MS-DARNet: A Lightweight Multi-Scale Selective Dilated Attention Residual Network for Remote Sensing Scene Classification

High-resolution remote sensing image (HRRSI) scene classification faces challenges such as significant target scale variations, complex background interference, and the difficult spatial parsing of dense objects (such as tightly packed buildings in dense residential areas or scattered aircraft on aprons), while existing models struggle to balance computational efficiency and classification accuracy. To address these issues, this paper proposes a lightweight Multi-Scale Selective Dilated Attention Residual Network (MS-DARNet).
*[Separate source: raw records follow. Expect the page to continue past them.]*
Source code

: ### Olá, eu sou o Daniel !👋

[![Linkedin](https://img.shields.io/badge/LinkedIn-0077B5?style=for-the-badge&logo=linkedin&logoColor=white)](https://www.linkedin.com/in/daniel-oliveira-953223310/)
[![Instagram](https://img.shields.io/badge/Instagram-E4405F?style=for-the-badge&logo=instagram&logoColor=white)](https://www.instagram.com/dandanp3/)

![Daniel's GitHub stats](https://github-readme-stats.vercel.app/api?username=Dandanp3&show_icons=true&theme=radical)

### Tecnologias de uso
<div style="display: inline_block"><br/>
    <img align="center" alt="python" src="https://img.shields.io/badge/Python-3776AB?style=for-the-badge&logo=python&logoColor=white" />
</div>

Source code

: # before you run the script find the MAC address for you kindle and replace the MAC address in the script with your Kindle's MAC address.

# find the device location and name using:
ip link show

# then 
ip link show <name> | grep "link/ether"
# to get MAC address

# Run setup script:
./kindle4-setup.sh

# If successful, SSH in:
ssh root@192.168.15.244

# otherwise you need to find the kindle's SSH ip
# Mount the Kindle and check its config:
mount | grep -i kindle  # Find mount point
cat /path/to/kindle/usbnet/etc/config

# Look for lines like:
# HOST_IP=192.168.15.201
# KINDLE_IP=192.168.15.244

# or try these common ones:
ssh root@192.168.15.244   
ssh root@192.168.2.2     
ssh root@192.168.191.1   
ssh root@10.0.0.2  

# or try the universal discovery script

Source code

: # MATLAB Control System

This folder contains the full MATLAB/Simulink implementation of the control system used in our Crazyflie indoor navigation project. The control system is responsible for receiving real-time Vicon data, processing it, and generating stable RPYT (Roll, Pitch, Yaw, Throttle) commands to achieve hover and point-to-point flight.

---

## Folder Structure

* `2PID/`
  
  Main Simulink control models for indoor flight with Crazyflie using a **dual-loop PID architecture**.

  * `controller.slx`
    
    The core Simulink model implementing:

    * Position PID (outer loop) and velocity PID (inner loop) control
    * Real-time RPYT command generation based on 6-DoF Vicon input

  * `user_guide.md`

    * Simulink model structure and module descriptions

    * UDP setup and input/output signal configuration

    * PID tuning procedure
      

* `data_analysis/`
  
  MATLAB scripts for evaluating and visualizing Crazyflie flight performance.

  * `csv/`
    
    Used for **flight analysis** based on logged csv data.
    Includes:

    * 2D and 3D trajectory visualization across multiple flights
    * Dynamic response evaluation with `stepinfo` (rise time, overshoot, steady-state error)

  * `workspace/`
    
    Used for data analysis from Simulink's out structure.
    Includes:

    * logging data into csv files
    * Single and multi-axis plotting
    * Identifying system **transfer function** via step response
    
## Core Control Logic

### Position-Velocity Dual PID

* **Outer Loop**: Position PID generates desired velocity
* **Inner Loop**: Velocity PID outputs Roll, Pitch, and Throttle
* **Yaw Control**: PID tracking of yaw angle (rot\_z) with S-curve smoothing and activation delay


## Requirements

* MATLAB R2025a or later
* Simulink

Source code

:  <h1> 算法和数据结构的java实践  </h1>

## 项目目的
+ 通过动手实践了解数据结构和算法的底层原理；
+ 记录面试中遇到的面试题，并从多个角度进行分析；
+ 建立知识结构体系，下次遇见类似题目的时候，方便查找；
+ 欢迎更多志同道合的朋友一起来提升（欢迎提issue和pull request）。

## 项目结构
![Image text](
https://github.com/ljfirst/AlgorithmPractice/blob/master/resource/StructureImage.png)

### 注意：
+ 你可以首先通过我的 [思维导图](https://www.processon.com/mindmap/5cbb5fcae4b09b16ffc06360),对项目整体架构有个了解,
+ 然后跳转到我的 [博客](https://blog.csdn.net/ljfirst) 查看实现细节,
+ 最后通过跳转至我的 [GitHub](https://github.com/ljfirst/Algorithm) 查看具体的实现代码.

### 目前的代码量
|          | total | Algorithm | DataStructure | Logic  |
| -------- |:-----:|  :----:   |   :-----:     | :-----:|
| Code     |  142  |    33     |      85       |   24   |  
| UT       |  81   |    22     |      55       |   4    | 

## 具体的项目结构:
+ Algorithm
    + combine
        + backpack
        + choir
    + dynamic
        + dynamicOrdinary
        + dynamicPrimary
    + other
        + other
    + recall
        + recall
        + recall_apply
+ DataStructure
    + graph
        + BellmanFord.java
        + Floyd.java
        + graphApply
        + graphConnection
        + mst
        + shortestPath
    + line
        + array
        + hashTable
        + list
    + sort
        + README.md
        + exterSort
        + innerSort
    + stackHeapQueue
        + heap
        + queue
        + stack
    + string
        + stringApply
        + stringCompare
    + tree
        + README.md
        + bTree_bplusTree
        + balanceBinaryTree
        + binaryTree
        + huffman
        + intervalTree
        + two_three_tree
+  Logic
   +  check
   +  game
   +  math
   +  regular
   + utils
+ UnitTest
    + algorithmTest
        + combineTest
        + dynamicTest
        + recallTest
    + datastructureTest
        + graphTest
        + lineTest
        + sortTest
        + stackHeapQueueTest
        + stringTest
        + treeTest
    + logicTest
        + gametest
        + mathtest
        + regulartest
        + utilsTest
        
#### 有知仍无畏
The model utilizes a Multi-branch Dilated Feature Extraction (MDFE) module, employing parallel convolutional branches with varying dilation rates to dynamically expand the receptive field and collaboratively extract multi-scale features without increasing parameter counts. Furthermore, a Context-Position Aware Attention (CPAA) module is introduced, combining a large kernel decomposition strategy to suppress irrelevant background noise with direction-aware feature aggregation to retain precise spatial coordinates for dense objects. Extensive experiments on the AID, NWPU-RESISC45, and RSD-WHU46 datasets show that MS-DARNet achieves superior classification accuracies of 97.78%, 94.53%, and 94.55%, respectively. Concurrently, it maintains a significantly low complexity of just 2.50 M parameters and 0.5940 GMACs. These findings demonstrate that MS-DARNet effectively achieves an optimal balance between lightweight architecture and exceptional classification performance for complex remote sensing scenes.